En Grande-Bretagne, l’Algérie est dans le viseur des écologistes notamment de l’organisation prestigieuse Greenpeace qui fait en ce moment des pressions sur les autorités britanniques afin d’empêcher des sociétés anglaises de vendre à notre pays un carburant dangereux pour la santé. 

Il s’agit d’un carburant fabriqué à partir du tétraéthyl-plomb, explique à ce sujet le quotidien britannique The Independant.  Il faut savoir que le tétraéthyl-plomb ou plomb tétraéthyle est un composé organométallique.
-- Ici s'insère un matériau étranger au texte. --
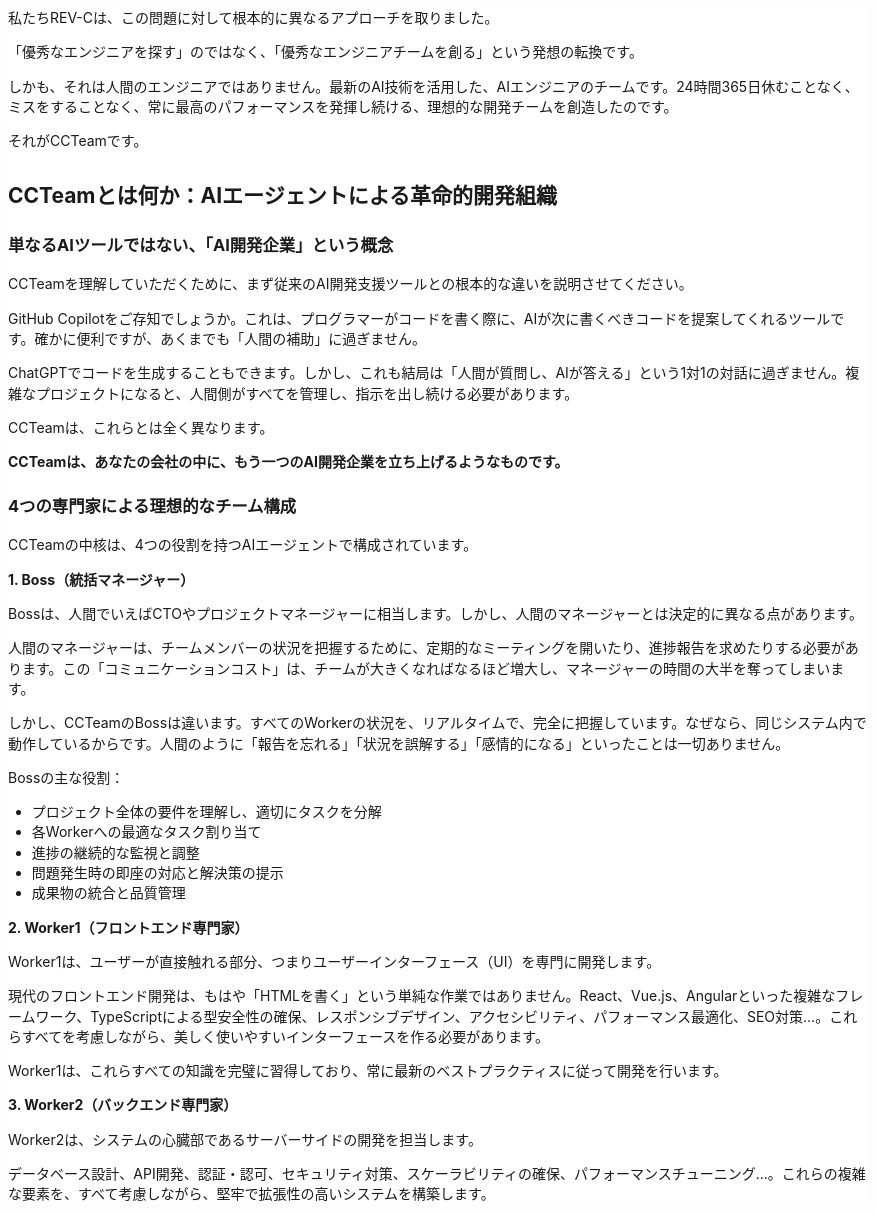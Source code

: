 私たちREV-Cは、この問題に対して根本的に異なるアプローチを取りました。

「優秀なエンジニアを探す」のではなく、「優秀なエンジニアチームを創る」という発想の転換です。

しかも、それは人間のエンジニアではありません。最新のAI技術を活用した、AIエンジニアのチームです。24時間365日休むことなく、ミスをすることなく、常に最高のパフォーマンスを発揮し続ける、理想的な開発チームを創造したのです。

それがCCTeamです。

## CCTeamとは何か：AIエージェントによる革命的開発組織

### 単なるAIツールではない、「AI開発企業」という概念

CCTeamを理解していただくために、まず従来のAI開発支援ツールとの根本的な違いを説明させてください。

GitHub Copilotをご存知でしょうか。これは、プログラマーがコードを書く際に、AIが次に書くべきコードを提案してくれるツールです。確かに便利ですが、あくまでも「人間の補助」に過ぎません。

ChatGPTでコードを生成することもできます。しかし、これも結局は「人間が質問し、AIが答える」という1対1の対話に過ぎません。複雑なプロジェクトになると、人間側がすべてを管理し、指示を出し続ける必要があります。

CCTeamは、これらとは全く異なります。

**CCTeamは、あなたの会社の中に、もう一つのAI開発企業を立ち上げるようなものです。**

### 4つの専門家による理想的なチーム構成

CCTeamの中核は、4つの役割を持つAIエージェントで構成されています。

**1. Boss（統括マネージャー）**

Bossは、人間でいえばCTOやプロジェクトマネージャーに相当します。しかし、人間のマネージャーとは決定的に異なる点があります。

人間のマネージャーは、チームメンバーの状況を把握するために、定期的なミーティングを開いたり、進捗報告を求めたりする必要があります。この「コミュニケーションコスト」は、チームが大きくなればなるほど増大し、マネージャーの時間の大半を奪ってしまいます。

しかし、CCTeamのBossは違います。すべてのWorkerの状況を、リアルタイムで、完全に把握しています。なぜなら、同じシステム内で動作しているからです。人間のように「報告を忘れる」「状況を誤解する」「感情的になる」といったことは一切ありません。

Bossの主な役割：
- プロジェクト全体の要件を理解し、適切にタスクを分解
- 各Workerへの最適なタスク割り当て
- 進捗の継続的な監視と調整
- 問題発生時の即座の対応と解決策の提示
- 成果物の統合と品質管理

**2. Worker1（フロントエンド専門家）**

Worker1は、ユーザーが直接触れる部分、つまりユーザーインターフェース（UI）を専門に開発します。

現代のフロントエンド開発は、もはや「HTMLを書く」という単純な作業ではありません。React、Vue.js、Angularといった複雑なフレームワーク、TypeScriptによる型安全性の確保、レスポンシブデザイン、アクセシビリティ、パフォーマンス最適化、SEO対策...。これらすべてを考慮しながら、美しく使いやすいインターフェースを作る必要があります。

Worker1は、これらすべての知識を完璧に習得しており、常に最新のベストプラクティスに従って開発を行います。

**3. Worker2（バックエンド専門家）**

Worker2は、システムの心臓部であるサーバーサイドの開発を担当します。

データベース設計、API開発、認証・認可、セキュリティ対策、スケーラビリティの確保、パフォーマンスチューニング...。これらの複雑な要素を、すべて考慮しながら、堅牢で拡張性の高いシステムを構築します。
Il s’agit d’un liquide huileux qui a été très utilisé jusque les années 2000 comme additif antidétonant dans les essences.

Cependant la toxicité du PTE et l’impact sur l’environnement du plomb libéré par la combustion de millions de tonnes de carburant plombé a progressivement conduit à l’abandon, d’abord aux États-Unis et ensuite en Europe, de l’essence au plomb dans les années 1980 par peur du saturnisme, à savoir une intoxication au plomb.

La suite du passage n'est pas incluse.